## Data
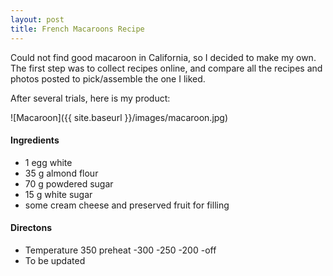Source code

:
 ```yaml
---
layout: post
title: French Macaroons Recipe
---
```


Could not find good macaroon in California, so I decided to make my own. 
The first step was to collect recipes online, and compare all the 
recipes and photos posted to pick/assemble the one I liked. 

After several trials, here is my product:

![Macaroon]({{ site.baseurl }}/images/macaroon.jpg)

#### Ingredients
- 1 egg white
- 35 g almond flour
- 70 g powdered sugar
- 15 g white sugar
- some cream cheese and preserved fruit for filling 

#### Directons
- Temperature 350 preheat -300 -250 -200 -off
- To be updated 


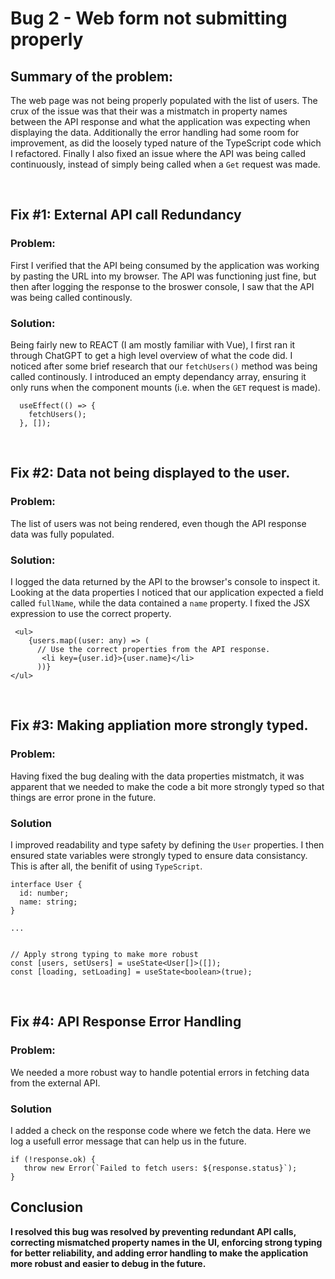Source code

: # Bug 2 - Web form not submitting properly

## Summary of the problem:
The web page was not being properly populated with the list of users. The crux of the issue was that their was a mistmatch in property names between the API response and what the application was expecting when displaying the data. Additionally the error handling had some room for improvement, as did the loosely typed nature of the TypeScript code which I refactored. Finally I also fixed an issue where the API was being called continuously, instead of simply being called when a `Get` request was made.

<br>

## Fix #1: External API call Redundancy

### Problem: 
First I verified that the API being consumed by the application was working by pasting the URL into my browser. The API was functioning just fine, but then after logging the response to 
the broswer console, I saw that the API was being called continously. 

### Solution:
Being fairly new to REACT (I am mostly familiar with Vue), I first ran it through ChatGPT to get a high level overview of what the code did. I noticed after some brief research that our `fetchUsers()` method was being called continously. I introduced an empty dependancy array, ensuring it only runs when the component mounts (i.e. when the `GET` request is made).

```tsx
  useEffect(() => {
    fetchUsers();
  }, []);

```
<br>

## Fix #2: Data not being displayed to the user.

### Problem:
The list of users was not being rendered, even though the API response data was fully populated.

### Solution: 
I logged the data returned by the API to the browser's console to inspect it. Looking at the data properties I noticed that our application expected a field called `fullName`, while the data
contained a `name` property. I fixed the JSX expression to use the correct property.

```tsx
 <ul>
    {users.map((user: any) => (
      // Use the correct properties from the API response.
       <li key={user.id}>{user.name}</li>
      ))}
</ul>
```

<br>

## Fix #3: Making appliation more strongly typed.

### Problem:
Having fixed the bug dealing with the data properties mistmatch, it was apparent that we needed to make the code a bit more strongly typed so that things are error prone in the future.

### Solution
I improved readability and type safety by defining the `User` properties. I then ensured state variables were strongly typed to ensure data consistancy. 
This is after all, the benifit of using `TypeScript`.

```tsx
interface User {
  id: number;
  name: string;
}

...


// Apply strong typing to make more robust
const [users, setUsers] = useState<User[]>([]);
const [loading, setLoading] = useState<boolean>(true);
```

<br>


## Fix #4: API Response Error Handling

### Problem:
We needed a more robust way to handle potential errors in fetching data from the external API.

### Solution
I added a check on the response code where we fetch the data. Here we log a usefull error message that can help us in the future.
```tsx
if (!response.ok) {
   throw new Error(`Failed to fetch users: ${response.status}`);
}
```

<b>

## Conclusion
I resolved this bug was resolved by preventing redundant API calls, correcting mismatched property names in the UI, enforcing strong typing for better reliability, and adding error handling to make the application more robust and easier to debug in the future.
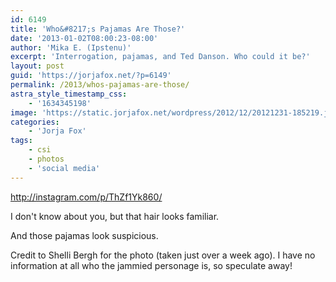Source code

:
 ```yaml
---
id: 6149
title: 'Who&#8217;s Pajamas Are Those?'
date: '2013-01-02T08:00:23-08:00'
author: 'Mika E. (Ipstenu)'
excerpt: 'Interrogation, pajamas, and Ted Danson. Who could it be?'
layout: post
guid: 'https://jorjafox.net/?p=6149'
permalink: /2013/whos-pajamas-are-those/
astra_style_timestamp_css:
    - '1634345198'
image: 'https://static.jorjafox.net/wordpress/2012/12/20121231-185219.jpg'
categories:
    - 'Jorja Fox'
tags:
    - csi
    - photos
    - 'social media'
---
```


http://instagram.com/p/ThZf1Yk860/

I don't know about you, but that hair looks familiar.

And those pajamas look suspicious.

Credit to Shelli Bergh for the photo (taken just over a week ago). I have no information at all who the jammied personage is, so speculate away!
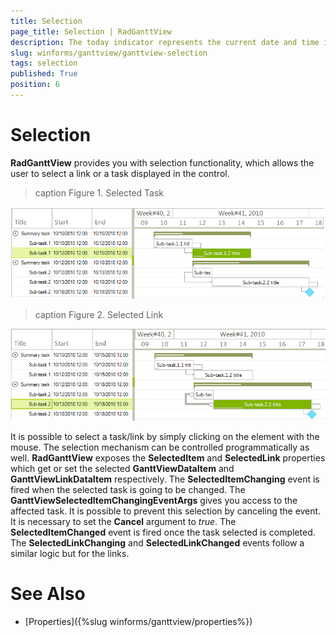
```yaml
---
title: Selection
page_title: Selection | RadGanttView
description: The today indicator represents the current date and time in the graphical view of RadGanttView.
slug: winforms/ganttview/ganttview-selection
tags: selection
published: True
position: 6 
---
```


# Selection
 
**RadGanttView** provides you with selection functionality, which allows the user to select a link or a task displayed in the control. 

>caption Figure 1. Selected Task

![ganttview-selection 001](images/ganttview-selection001.png)

>caption Figure 2. Selected Link

![ganttview-selection 002](images/ganttview-selection002.png)

It is possible to select a task/link by simply clicking on the element with the mouse. The selection mechanism can be controlled programmatically as well. **RadGanttView** exposes the **SelectedItem** and **SelectedLink** properties which get or set the selected **GanttViewDataItem** and **GanttViewLinkDataItem** respectively. The **SelectedItemChanging** event is fired when the selected task is going to be changed. The **GanttViewSelectedItemChangingEventArgs** gives you access to the affected task. It is possible to prevent this selection by canceling the event. It is necessary to set the **Cancel** argument to *true*. The **SelectedItemChanged** event is fired once the task selected is completed. The **SelectedLinkChanging** and **SelectedLinkChanged** events follow a similar logic but for the links. 


# See Also

* [Properties]({%slug winforms/ganttview/properties%})
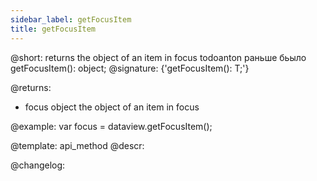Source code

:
 ```yaml
---
sidebar_label: getFocusItem
title: getFocusItem
---          
```


@short: returns the object of an item in focus
todoanton раньше бьыло getFocusItem(): object;
@signature: {'getFocusItem(): T;'}

@returns:
- focus		object		the object of an item in focus


@example:
var focus = dataview.getFocusItem();


@template: api_method
@descr:





@changelog:


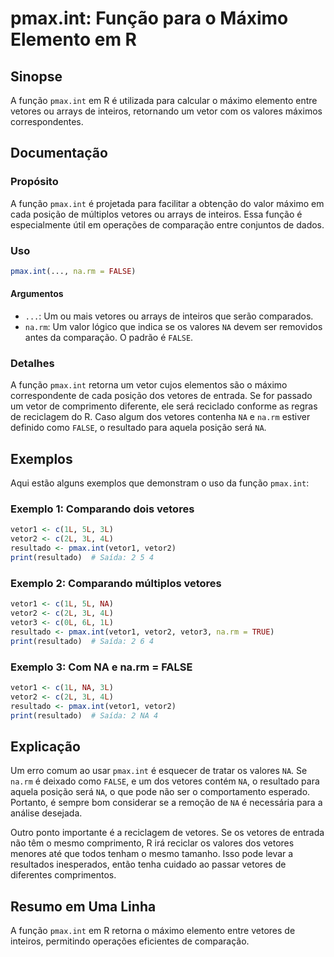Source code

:<!--
Meta Description: # pmax.int: Função para o Máximo Elemento em R ## Sinopse A função `pmax.int` em R é utilizada para calcular o máximo elemento entre vetores ou arrays...
Meta Keywords: vetores, pmax, int, resultado, função
-->

# pmax.int: Função para o Máximo Elemento em R

## Sinopse
A função `pmax.int` em R é utilizada para calcular o máximo elemento entre vetores ou arrays de inteiros, retornando um vetor com os valores máximos correspondentes.

## Documentação
### Propósito
A função `pmax.int` é projetada para facilitar a obtenção do valor máximo em cada posição de múltiplos vetores ou arrays de inteiros. Essa função é especialmente útil em operações de comparação entre conjuntos de dados.

### Uso
```R
pmax.int(..., na.rm = FALSE)
```

#### Argumentos
- `...`: Um ou mais vetores ou arrays de inteiros que serão comparados.
- `na.rm`: Um valor lógico que indica se os valores `NA` devem ser removidos antes da comparação. O padrão é `FALSE`.

### Detalhes
A função `pmax.int` retorna um vetor cujos elementos são o máximo correspondente de cada posição dos vetores de entrada. Se for passado um vetor de comprimento diferente, ele será reciclado conforme as regras de reciclagem do R. Caso algum dos vetores contenha `NA` e `na.rm` estiver definido como `FALSE`, o resultado para aquela posição será `NA`.

## Exemplos
Aqui estão alguns exemplos que demonstram o uso da função `pmax.int`:

### Exemplo 1: Comparando dois vetores
```R
vetor1 <- c(1L, 5L, 3L)
vetor2 <- c(2L, 3L, 4L)
resultado <- pmax.int(vetor1, vetor2)
print(resultado)  # Saída: 2 5 4
```

### Exemplo 2: Comparando múltiplos vetores
```R
vetor1 <- c(1L, 5L, NA)
vetor2 <- c(2L, 3L, 4L)
vetor3 <- c(0L, 6L, 1L)
resultado <- pmax.int(vetor1, vetor2, vetor3, na.rm = TRUE)
print(resultado)  # Saída: 2 6 4
```

### Exemplo 3: Com NA e na.rm = FALSE
```R
vetor1 <- c(1L, NA, 3L)
vetor2 <- c(2L, 3L, 4L)
resultado <- pmax.int(vetor1, vetor2)
print(resultado)  # Saída: 2 NA 4
```

## Explicação
Um erro comum ao usar `pmax.int` é esquecer de tratar os valores `NA`. Se `na.rm` é deixado como `FALSE`, e um dos vetores contém `NA`, o resultado para aquela posição será `NA`, o que pode não ser o comportamento esperado. Portanto, é sempre bom considerar se a remoção de `NA` é necessária para a análise desejada.

Outro ponto importante é a reciclagem de vetores. Se os vetores de entrada não têm o mesmo comprimento, R irá reciclar os valores dos vetores menores até que todos tenham o mesmo tamanho. Isso pode levar a resultados inesperados, então tenha cuidado ao passar vetores de diferentes comprimentos.

## Resumo em Uma Linha
A função `pmax.int` em R retorna o máximo elemento entre vetores de inteiros, permitindo operações eficientes de comparação.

## Instructions to follow
Please filter the entries above down to the lines holding "typed" and copy them.

## Answer section
The web page was not being properly populated with the list of users. The crux of the issue was that their was a mistmatch in property names between the API response and what the application was expecting when displaying the data. Additionally the error handling had some room for improvement, as did the loosely typed nature of the TypeScript code which I refactored. Finally I also fixed an issue where the API was being called continuously, instead of simply being called when a `Get` request was made.
## Fix #3: Making appliation more strongly typed.
Having fixed the bug dealing with the data properties mistmatch, it was apparent that we needed to make the code a bit more strongly typed so that things are error prone in the future.
I improved readability and type safety by defining the `User` properties. I then ensured state variables were strongly typed to ensure data consistancy. 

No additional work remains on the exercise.